Adapted from The Little Book of Family Group Conferences by Allan MacRae and Howard Zehr
- NOTES: The “Children, Young Persons and Their Families Act” passed by New Zealand’s Parliament in 1989 specified seven guiding principles for the Family Group Conference process in youth justice cases. These have been applied to shape policy and to guide decisions in each case and each situation. It appears from New Zealand’s 20-year experience that success is dependent on consistently following such principles rather than on imposing a rigid procedural model. In Santa Barbara County, the process is referred to as “Restorative Conferencing.” It expands beyond the family group to involve various supportive community-based networks.
BALANCED AND RESTORATIVE JUSTICE [BARJ] MODEL
- Crime is injury.
- Crime hurts individual victims, communities, and juvenile offenders and creates an obligation to make things right.
- All parties should be a part of the response to the crime, including the victim if he or she wishes, the community, and the juvenile offender.
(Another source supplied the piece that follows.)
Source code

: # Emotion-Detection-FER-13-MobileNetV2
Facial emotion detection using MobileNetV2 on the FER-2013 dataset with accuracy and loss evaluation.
- The victim's perspective is central to deciding how to repair the harm caused by the crime.
- Accountability for the juvenile offender means accepting responsibility and acting to repair the harm done.
- The community is responsible for the well-being of all its members, including both victim and offender.
- All human beings have dignity and worth.
- Restoration -- repairing the harm and rebuilding relationships in the community -- is the primary goal of restorative juvenile justice.
- Results are measured by how much repair was done rather than by how much punishment was inflicted.
- Crime control cannot be achieved without active involvement of the community.
- The juvenile justice process is respectful of age, abilities, sexual orientation, family status, and diverse cultures and backgrounds -- whether racial, ethnic, geographic, religious, economic, or other -- and all are given equal protection and due process.
NOTE: BARJ was one of many initiatives that arose out of the Office of Juvenile Justice and Delinquency Prevention withing the U.S. Dept. of Justice. It was established in 1985 and, thirteen years later, was identified as an effective model by the OJJDP. The Project began coordinating a special emphasis, states initiative of which California became a member in 2000.